[Start of section]

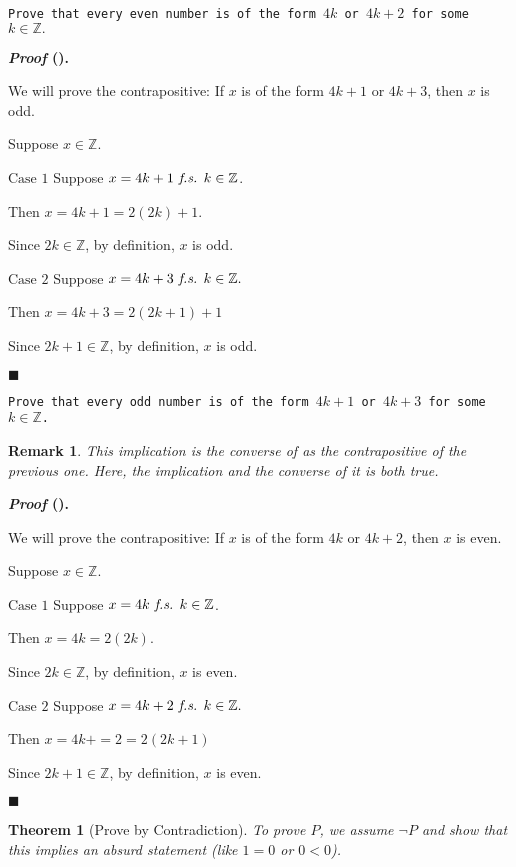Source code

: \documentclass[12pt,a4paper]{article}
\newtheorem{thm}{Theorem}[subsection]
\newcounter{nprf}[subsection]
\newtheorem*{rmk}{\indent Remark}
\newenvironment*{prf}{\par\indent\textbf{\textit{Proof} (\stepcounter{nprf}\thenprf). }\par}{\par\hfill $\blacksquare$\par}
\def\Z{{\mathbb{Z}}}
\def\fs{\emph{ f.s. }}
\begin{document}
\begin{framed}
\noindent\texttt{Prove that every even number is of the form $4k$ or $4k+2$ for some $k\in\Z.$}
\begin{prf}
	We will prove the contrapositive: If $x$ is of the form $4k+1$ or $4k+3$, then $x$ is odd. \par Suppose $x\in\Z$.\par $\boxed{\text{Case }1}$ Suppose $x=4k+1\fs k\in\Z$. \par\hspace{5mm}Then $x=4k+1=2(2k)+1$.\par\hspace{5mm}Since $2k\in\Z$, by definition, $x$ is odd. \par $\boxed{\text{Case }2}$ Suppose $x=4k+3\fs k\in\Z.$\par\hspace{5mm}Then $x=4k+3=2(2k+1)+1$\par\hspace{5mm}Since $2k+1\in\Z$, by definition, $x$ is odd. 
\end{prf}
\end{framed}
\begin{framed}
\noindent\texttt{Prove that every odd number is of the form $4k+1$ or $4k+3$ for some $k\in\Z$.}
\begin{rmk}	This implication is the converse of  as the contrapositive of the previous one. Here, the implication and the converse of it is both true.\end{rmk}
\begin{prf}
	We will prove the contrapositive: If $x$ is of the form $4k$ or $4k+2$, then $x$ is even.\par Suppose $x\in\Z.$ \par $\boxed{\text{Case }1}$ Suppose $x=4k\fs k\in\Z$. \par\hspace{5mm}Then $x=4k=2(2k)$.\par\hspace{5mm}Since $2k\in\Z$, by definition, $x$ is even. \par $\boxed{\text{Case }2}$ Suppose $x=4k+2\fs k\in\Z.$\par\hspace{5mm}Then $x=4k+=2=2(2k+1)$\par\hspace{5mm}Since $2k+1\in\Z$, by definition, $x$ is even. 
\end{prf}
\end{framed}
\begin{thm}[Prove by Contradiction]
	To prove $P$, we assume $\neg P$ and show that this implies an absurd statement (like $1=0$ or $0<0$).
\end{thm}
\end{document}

[End of section]

Among the lines above, please find those with "texttt" and copy them.

\noindent\texttt{Prove that every even number is of the form $4k$ or $4k+2$ for some $k\in\Z.$}
\noindent\texttt{Prove that every odd number is of the form $4k+1$ or $4k+3$ for some $k\in\Z$.}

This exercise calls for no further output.